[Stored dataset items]
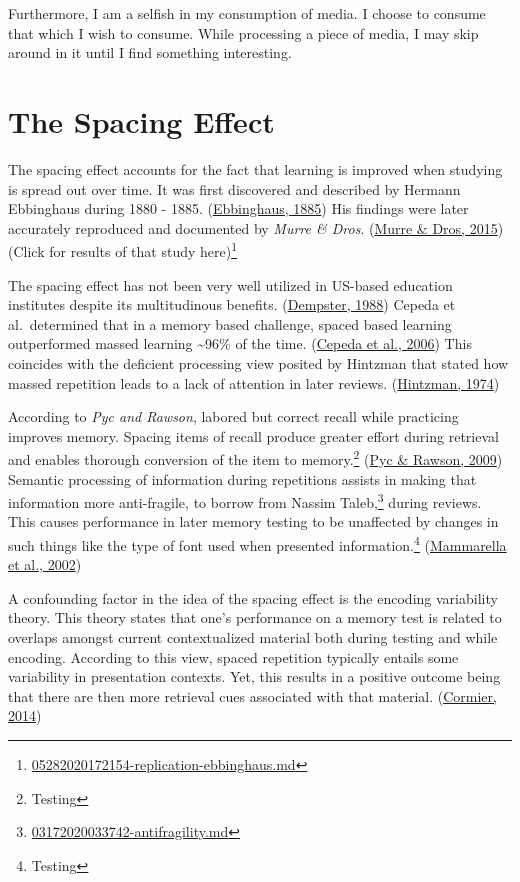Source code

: \documentclass[
  notoc %
]{tufte-book}
\DeclareRobustCommand{\href}[2]{#2\footnote{\url{#1}}}
\begin{document}
Furthermore, I am a selfish in my consumption of media. I choose to
consume that which I wish to consume. While processing a piece of media,
I may skip around in it until I find something interesting.

\hypertarget{sec:spacing-effect}{%
\section{The Spacing Effect}\label{sec:spacing-effect}}

The spacing effect accounts for the fact that learning is improved when
studying is spread out over time. It was first discovered and described
by Hermann Ebbinghaus during 1880 - 1885.
(\protect\hyperlink{ref-ebbinghaus1885ueber}{Ebbinghaus, 1885}) His
findings were later accurately reproduced and documented by \emph{Murre
\& Dros}.
(\protect\hyperlink{ref-murreReplicationAnalysisEbbinghaus2015}{Murre \&
Dros, 2015}) \href{05282020172154-replication-ebbinghaus.md}{(Click for
results of that study here)}

The spacing effect has not been very well utilized in US-based education
institutes despite its multitudinous benefits.
(\protect\hyperlink{ref-dempsterCaseStudyFailure1988}{Dempster, 1988})
Cepeda et al.~determined that in a memory based challenge, spaced based
learning outperformed massed learning \textasciitilde96\% of the time.
(\protect\hyperlink{ref-cepeda2006distributed}{Cepeda et al., 2006})
This coincides with the deficient processing view posited by Hintzman
that stated how massed repetition leads to a lack of attention in later
reviews. (\protect\hyperlink{ref-hintzman1974theoretical}{Hintzman,
1974})

According to \emph{Pyc and Rawson}, labored but correct recall while
practicing improves memory. Spacing items of recall produce greater
effort during retrieval and enables thorough conversion of the item to
memory.\footnote{Testing} (\protect\hyperlink{ref-pyc2009testing}{Pyc \&
Rawson, 2009}) Semantic processing of information during repetitions
assists in making that information more
\href{03172020033742-antifragility.md}{anti-fragile, to borrow from
Nassim Taleb,} during reviews. This causes performance in later memory
testing to be unaffected by changes in such things like the type of font
used when presented information.\footnote{Testing}
(\protect\hyperlink{ref-mammarella2002spacing}{Mammarella et al., 2002})

A confounding factor in the idea of the spacing effect is the encoding
variability theory. This theory states that one's performance on a
memory test is related to overlaps amongst current contextualized
material both during testing and while encoding. According to this view,
spaced repetition typically entails some variability in presentation
contexts. Yet, this results in a positive outcome being that there are
then more retrieval cues associated with that material.
(\protect\hyperlink{ref-cormier2014basic}{Cormier, 2014})
\end{document}
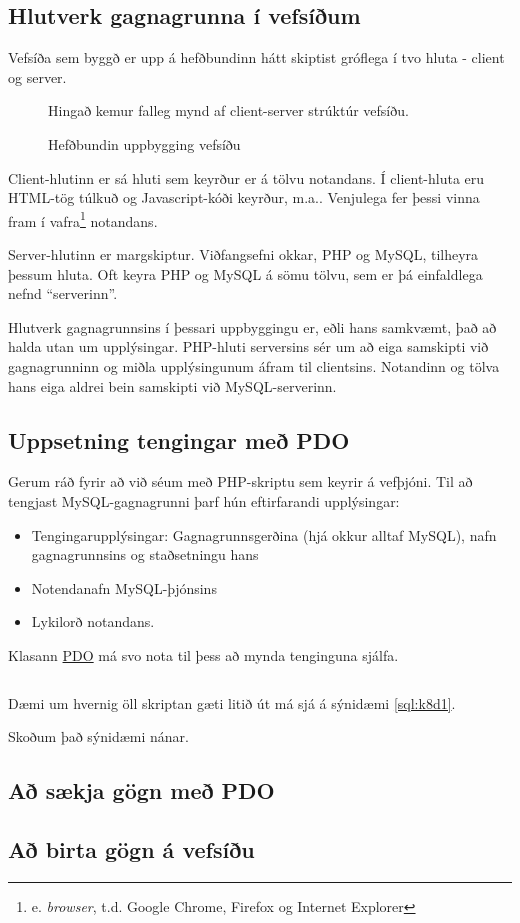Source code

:\subsection{Hlutverk gagnagrunna í vefsíðum}
Vefsíða sem byggð er upp á hefðbundinn hátt skiptist gróflega í tvo hluta - client og server. 

\begin{figure}
\centering
\caption{Hefðbundin uppbygging vefsíðu}
\label{mynd:uppbyggingvefsidu}
\color{red} Hingað kemur falleg mynd af client-server strúktúr vefsíðu.
\end{figure}

Client-hlutinn er sá hluti sem keyrður er á tölvu notandans. Í client-hluta eru HTML-tög túlkuð og Javascript-kóði keyrður, m.a.. Venjulega fer þessi vinna fram í vafra\footnote{e. \emph{browser}, t.d. Google Chrome, Firefox og Internet Explorer} notandans.

Server-hlutinn er margskiptur. Viðfangsefni okkar, PHP og MySQL, tilheyra þessum hluta. Oft keyra PHP og MySQL á sömu tölvu, sem er þá einfaldlega nefnd ``serverinn''.

Hlutverk gagnagrunnsins í þessari uppbyggingu er, eðli hans samkvæmt, það að halda utan um upplýsingar. PHP-hluti serversins sér um að eiga samskipti við gagnagrunninn og miðla upplýsingunum áfram til clientsins. Notandinn og tölva hans eiga aldrei bein samskipti við MySQL-serverinn.

\subsection{Uppsetning tengingar með PDO}
Gerum ráð fyrir að við séum með PHP-skriptu sem keyrir á vefþjóni. Til að tengjast MySQL-gagnagrunni þarf hún eftirfarandi upplýsingar:
\begin{itemize}
 \item Tengingarupplýsingar: Gagnagrunnsgerðina (hjá okkur alltaf MySQL), nafn gagnagrunnsins og staðsetningu hans
 \item Notendanafn MySQL-þjónsins
 \item Lykilorð notandans.
\end{itemize}
Klasann \href{http://www.php.net/manual/en/class.pdo.php}{PDO} má svo nota til þess að mynda tenginguna sjálfa. 

\begin{example}[h]
\caption{Tenging við gagnagrunn með PDO}
\label{sql:k8d1}
\centering
\inputminted[frame=lines, fontfamily=courier]{php}{sql/k8d1.php}
\end{example}

Dæmi um hvernig öll skriptan gæti litið út má sjá á sýnidæmi \ref{sql:k8d1}.

Skoðum það sýnidæmi nánar.


\subsection{Að sækja gögn með PDO}
\subsection{Að birta gögn á vefsíðu}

#### WHAT IS BEING ASKED:
Verbatim output of the entries is required, with each image left out.

#### SOLUTION TO THIS TASK:
Source code

: \documentclass[
  notoc %
]{tufte-book}
\DeclareRobustCommand{\href}[2]{#2\footnote{\url{#1}}}
\begin{document}
Furthermore, I am a selfish in my consumption of media. I choose to
consume that which I wish to consume. While processing a piece of media,
I may skip around in it until I find something interesting.

\hypertarget{sec:spacing-effect}{%
\section{The Spacing Effect}\label{sec:spacing-effect}}

The spacing effect accounts for the fact that learning is improved when
studying is spread out over time. It was first discovered and described
by Hermann Ebbinghaus during 1880 - 1885.
(\protect\hyperlink{ref-ebbinghaus1885ueber}{Ebbinghaus, 1885}) His
findings were later accurately reproduced and documented by \emph{Murre
\& Dros}.
(\protect\hyperlink{ref-murreReplicationAnalysisEbbinghaus2015}{Murre \&
Dros, 2015}) \href{05282020172154-replication-ebbinghaus.md}{(Click for
results of that study here)}

The spacing effect has not been very well utilized in US-based education
institutes despite its multitudinous benefits.
(\protect\hyperlink{ref-dempsterCaseStudyFailure1988}{Dempster, 1988})
Cepeda et al.~determined that in a memory based challenge, spaced based
learning outperformed massed learning \textasciitilde96\% of the time.
(\protect\hyperlink{ref-cepeda2006distributed}{Cepeda et al., 2006})
This coincides with the deficient processing view posited by Hintzman
that stated how massed repetition leads to a lack of attention in later
reviews. (\protect\hyperlink{ref-hintzman1974theoretical}{Hintzman,
1974})

According to \emph{Pyc and Rawson}, labored but correct recall while
practicing improves memory. Spacing items of recall produce greater
effort during retrieval and enables thorough conversion of the item to
memory.\footnote{Testing} (\protect\hyperlink{ref-pyc2009testing}{Pyc \&
Rawson, 2009}) Semantic processing of information during repetitions
assists in making that information more
\href{03172020033742-antifragility.md}{anti-fragile, to borrow from
Nassim Taleb,} during reviews. This causes performance in later memory
testing to be unaffected by changes in such things like the type of font
used when presented information.\footnote{Testing}
(\protect\hyperlink{ref-mammarella2002spacing}{Mammarella et al., 2002})

A confounding factor in the idea of the spacing effect is the encoding
variability theory. This theory states that one's performance on a
memory test is related to overlaps amongst current contextualized
material both during testing and while encoding. According to this view,
spaced repetition typically entails some variability in presentation
contexts. Yet, this results in a positive outcome being that there are
then more retrieval cues associated with that material.
(\protect\hyperlink{ref-cormier2014basic}{Cormier, 2014})
\end{document}
Source code

:\subsection{Hlutverk gagnagrunna í vefsíðum}
Vefsíða sem byggð er upp á hefðbundinn hátt skiptist gróflega í tvo hluta - client og server. 

\begin{figure}
\centering
\caption{Hefðbundin uppbygging vefsíðu}
\label{mynd:uppbyggingvefsidu}
\color{red} Hingað kemur falleg mynd af client-server strúktúr vefsíðu.
\end{figure}

Client-hlutinn er sá hluti sem keyrður er á tölvu notandans. Í client-hluta eru HTML-tög túlkuð og Javascript-kóði keyrður, m.a.. Venjulega fer þessi vinna fram í vafra\footnote{e. \emph{browser}, t.d. Google Chrome, Firefox og Internet Explorer} notandans.

Server-hlutinn er margskiptur. Viðfangsefni okkar, PHP og MySQL, tilheyra þessum hluta. Oft keyra PHP og MySQL á sömu tölvu, sem er þá einfaldlega nefnd ``serverinn''.

Hlutverk gagnagrunnsins í þessari uppbyggingu er, eðli hans samkvæmt, það að halda utan um upplýsingar. PHP-hluti serversins sér um að eiga samskipti við gagnagrunninn og miðla upplýsingunum áfram til clientsins. Notandinn og tölva hans eiga aldrei bein samskipti við MySQL-serverinn.

\subsection{Uppsetning tengingar með PDO}
Gerum ráð fyrir að við séum með PHP-skriptu sem keyrir á vefþjóni. Til að tengjast MySQL-gagnagrunni þarf hún eftirfarandi upplýsingar:
\begin{itemize}
 \item Tengingarupplýsingar: Gagnagrunnsgerðina (hjá okkur alltaf MySQL), nafn gagnagrunnsins og staðsetningu hans
 \item Notendanafn MySQL-þjónsins
 \item Lykilorð notandans.
\end{itemize}
Klasann \href{http://www.php.net/manual/en/class.pdo.php}{PDO} má svo nota til þess að mynda tenginguna sjálfa. 

\begin{example}[h]
\caption{Tenging við gagnagrunn með PDO}
\label{sql:k8d1}
\centering
\inputminted[frame=lines, fontfamily=courier]{php}{sql/k8d1.php}
\end{example}

Dæmi um hvernig öll skriptan gæti litið út má sjá á sýnidæmi \ref{sql:k8d1}.

Skoðum það sýnidæmi nánar.


\subsection{Að sækja gögn með PDO}
\subsection{Að birta gögn á vefsíðu}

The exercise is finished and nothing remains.